One or two of our servers have been a little bit overloaded recently.

They’re going to be replaced with beefier machines, but due to a number of issues I haven’t been able to replace them yet.

Issue #1 – Pre expo, we weren’t allowed to replace anything.
Issue #2 – Post Expo, I’m no longer allowed in the data center!

We’re working on sorting issue #2 out, but in the interim I need to keep the older machines running.

I was previously using Monit to monitor system load.

Monit would be a good solution – it has a web ui, it can stop services if system load goes too high, and generally works when everything else is failed. This is great when things go poopy, but it has one fatal issue.

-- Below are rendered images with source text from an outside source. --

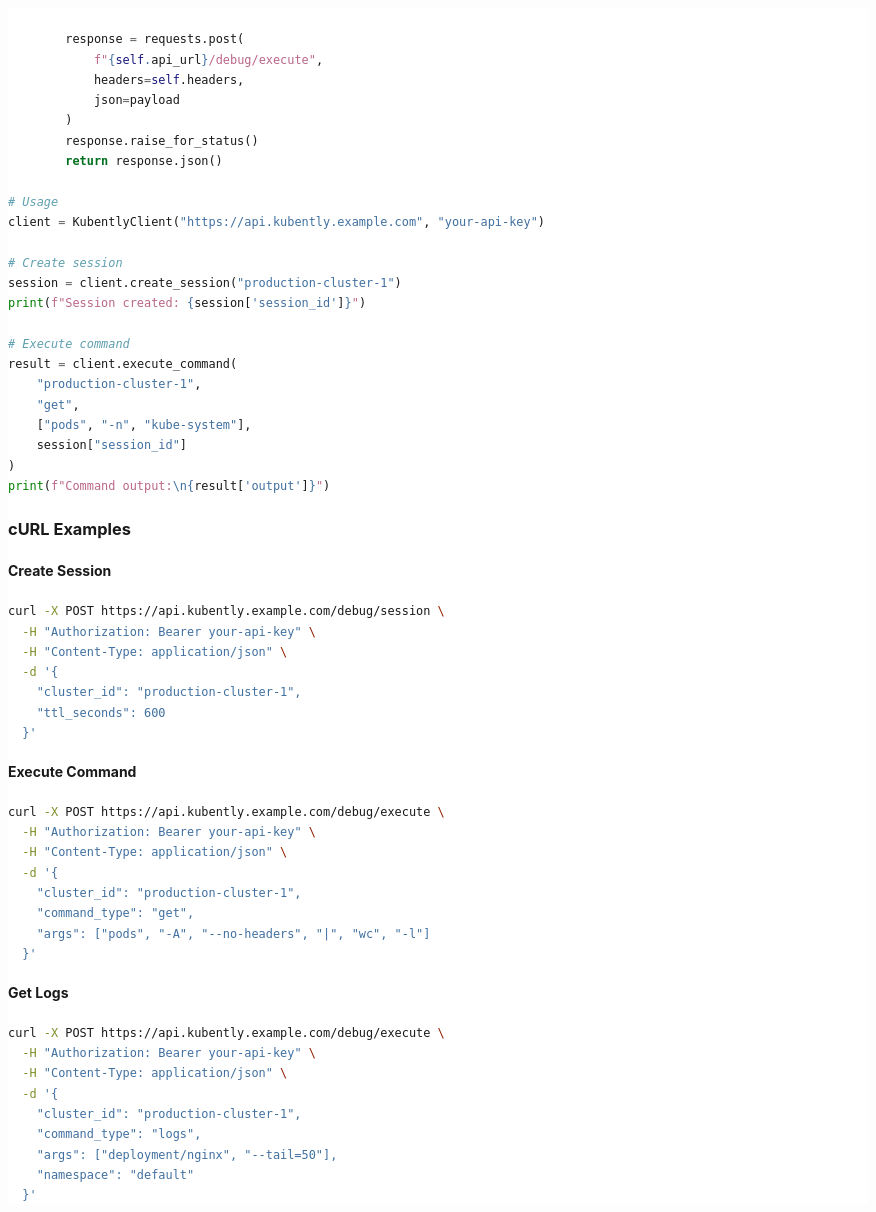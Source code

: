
 ```python

        response = requests.post(
            f"{self.api_url}/debug/execute",
            headers=self.headers,
            json=payload
        )
        response.raise_for_status()
        return response.json()

# Usage
client = KubentlyClient("https://api.kubently.example.com", "your-api-key")

# Create session
session = client.create_session("production-cluster-1")
print(f"Session created: {session['session_id']}")

# Execute command
result = client.execute_command(
    "production-cluster-1",
    "get",
    ["pods", "-n", "kube-system"],
    session["session_id"]
)
print(f"Command output:\n{result['output']}")
```

### cURL Examples

#### Create Session
```bash
curl -X POST https://api.kubently.example.com/debug/session \
  -H "Authorization: Bearer your-api-key" \
  -H "Content-Type: application/json" \
  -d '{
    "cluster_id": "production-cluster-1",
    "ttl_seconds": 600
  }'
```

#### Execute Command
```bash
curl -X POST https://api.kubently.example.com/debug/execute \
  -H "Authorization: Bearer your-api-key" \
  -H "Content-Type: application/json" \
  -d '{
    "cluster_id": "production-cluster-1",
    "command_type": "get",
    "args": ["pods", "-A", "--no-headers", "|", "wc", "-l"]
  }'
```

#### Get Logs
```bash
curl -X POST https://api.kubently.example.com/debug/execute \
  -H "Authorization: Bearer your-api-key" \
  -H "Content-Type: application/json" \
  -d '{
    "cluster_id": "production-cluster-1",
    "command_type": "logs",
    "args": ["deployment/nginx", "--tail=50"],
    "namespace": "default"
  }'
```
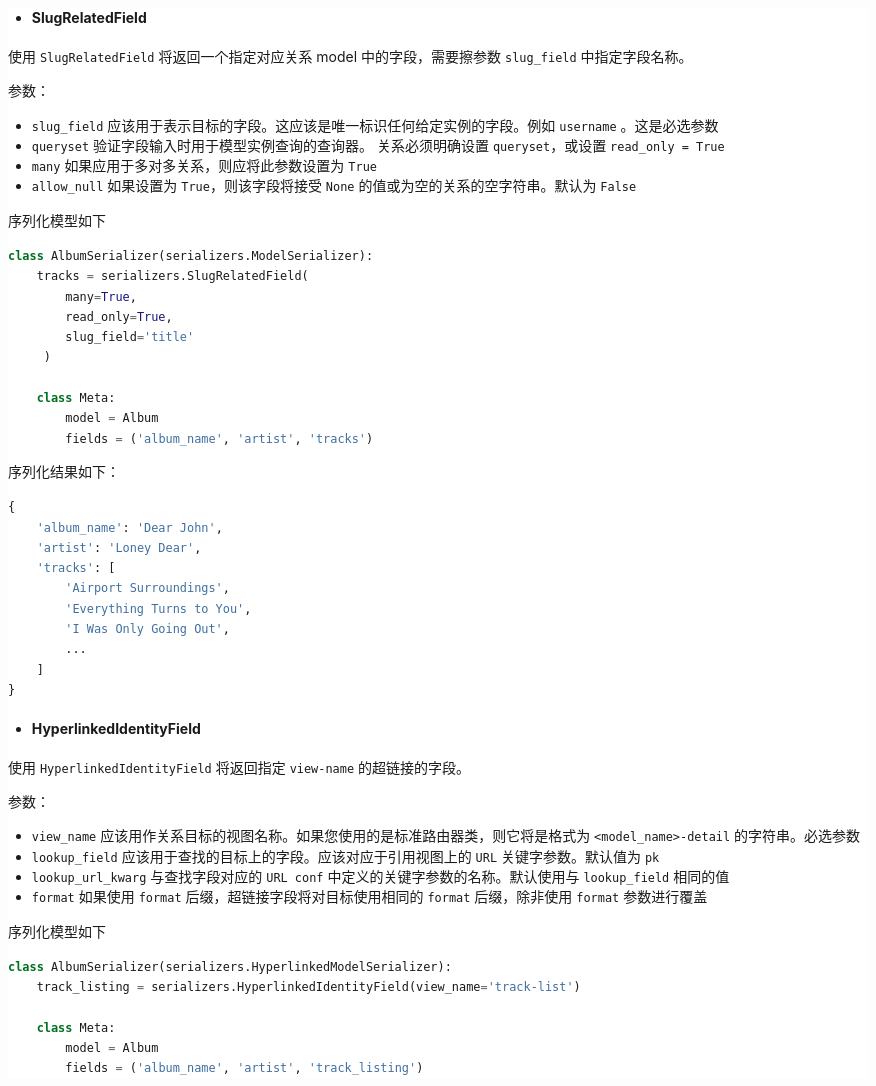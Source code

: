 * #### SlugRelatedField

使用 `SlugRelatedField` 将返回一个指定对应关系 model 中的字段，需要擦参数 `slug_field` 中指定字段名称。

参数：

- `slug_field` 应该用于表示目标的字段。这应该是唯一标识任何给定实例的字段。例如 `username` 。这是必选参数
- `queryset` 验证字段输入时用于模型实例查询的查询器。 关系必须明确设置 `queryset`，或设置 `read_only = True`
- `many` 如果应用于多对多关系，则应将此参数设置为 `True`
- `allow_null` 如果设置为 `True`，则该字段将接受 `None` 的值或为空的关系的空字符串。默认为 `False`

序列化模型如下

```python
class AlbumSerializer(serializers.ModelSerializer):
    tracks = serializers.SlugRelatedField(
        many=True,
        read_only=True,
        slug_field='title'
     )

    class Meta:
        model = Album
        fields = ('album_name', 'artist', 'tracks')
```

序列化结果如下：

```python
{
    'album_name': 'Dear John',
    'artist': 'Loney Dear',
    'tracks': [
        'Airport Surroundings',
        'Everything Turns to You',
        'I Was Only Going Out',
        ...
    ]
}
```

* #### HyperlinkedIdentityField

使用 `HyperlinkedIdentityField` 将返回指定 `view-name` 的超链接的字段。

参数：

- `view_name` 应该用作关系目标的视图名称。如果您使用的是标准路由器类，则它将是格式为 `<model_name>-detail` 的字符串。必选参数
- `lookup_field` 应该用于查找的目标上的字段。应该对应于引用视图上的 `URL` 关键字参数。默认值为 `pk`
- `lookup_url_kwarg` 与查找字段对应的 `URL conf` 中定义的关键字参数的名称。默认使用与 `lookup_field` 相同的值
- `format` 如果使用 `format` 后缀，超链接字段将对目标使用相同的 `format` 后缀，除非使用 `format` 参数进行覆盖

序列化模型如下

```python
class AlbumSerializer(serializers.HyperlinkedModelSerializer):
    track_listing = serializers.HyperlinkedIdentityField(view_name='track-list')

    class Meta:
        model = Album
        fields = ('album_name', 'artist', 'track_listing')
```
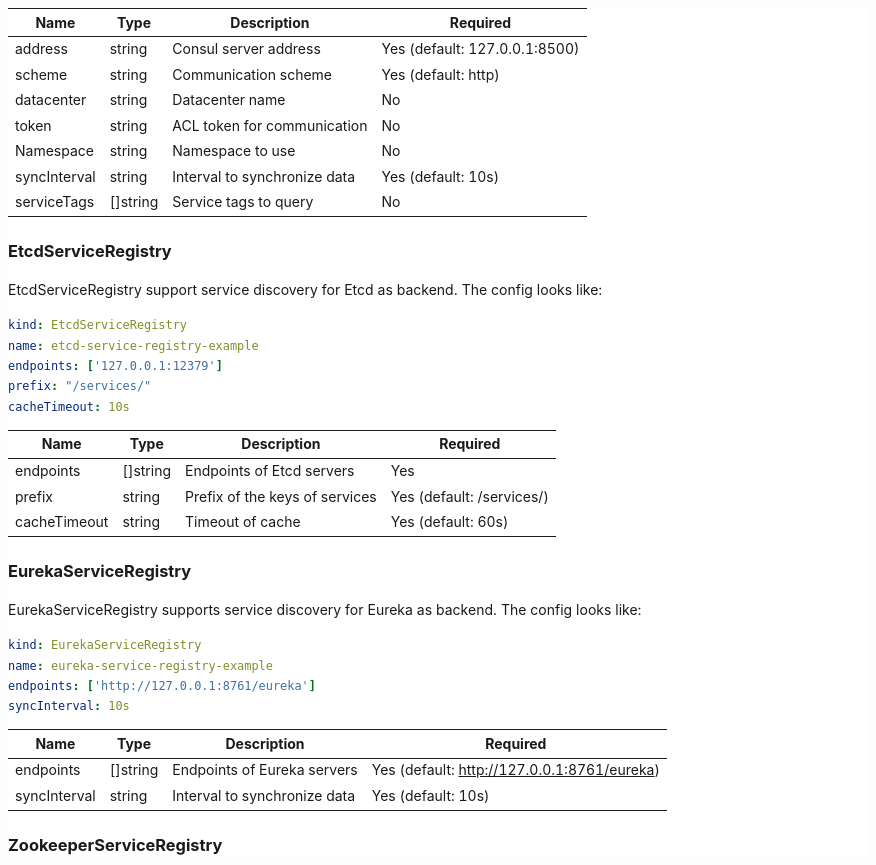 | Name         | Type     | Description                  | Required                      |
| ------------ | -------- | ---------------------------- | ----------------------------- |
| address      | string   | Consul server address        | Yes (default: 127.0.0.1:8500) |
| scheme       | string   | Communication scheme         | Yes (default: http)           |
| datacenter   | string   | Datacenter name              | No                            |
| token        | string   | ACL token for communication  | No                            |
| Namespace    | string   | Namespace to use             | No                            |
| syncInterval | string   | Interval to synchronize data | Yes (default: 10s)            |
| serviceTags  | []string | Service tags to query        | No                            |

### EtcdServiceRegistry

EtcdServiceRegistry support service discovery for Etcd as backend. The config looks like:

```yaml
kind: EtcdServiceRegistry
name: etcd-service-registry-example
endpoints: ['127.0.0.1:12379']
prefix: "/services/"
cacheTimeout: 10s
```

| Name         | Type     | Description                    | Required                  |
| ------------ | -------- | ------------------------------ | ------------------------- |
| endpoints    | []string | Endpoints of Etcd servers      | Yes                       |
| prefix       | string   | Prefix of the keys of services | Yes (default: /services/) |
| cacheTimeout | string   | Timeout of cache               | Yes (default: 60s)        |

### EurekaServiceRegistry

EurekaServiceRegistry supports service discovery for Eureka as backend. The config looks like:

```yaml
kind: EurekaServiceRegistry
name: eureka-service-registry-example
endpoints: ['http://127.0.0.1:8761/eureka']
syncInterval: 10s
```

| Name         | Type     | Description                  | Required                                    |
| ------------ | -------- | ---------------------------- | ------------------------------------------- |
| endpoints    | []string | Endpoints of Eureka servers  | Yes (default: http://127.0.0.1:8761/eureka) |
| syncInterval | string   | Interval to synchronize data | Yes (default: 10s)                          |

### ZookeeperServiceRegistry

It doesn’t know how to restart stuff if load is back to normal.
This typically means that something will put the server load into unusability for a sustained period of time (due to lots of visitors), monit will go ooh, apache has gone awol, and stop it.
Unfortunately if its back to normal, monit doesn’t have a way to start it up again, so I need to manually go to the monit page, and start the service. I do get emailed on things like this, but it leads to complaints from the 2 clients that appear to monitor their particular websites more than monit does.

So, I’ve been looking at other solutions.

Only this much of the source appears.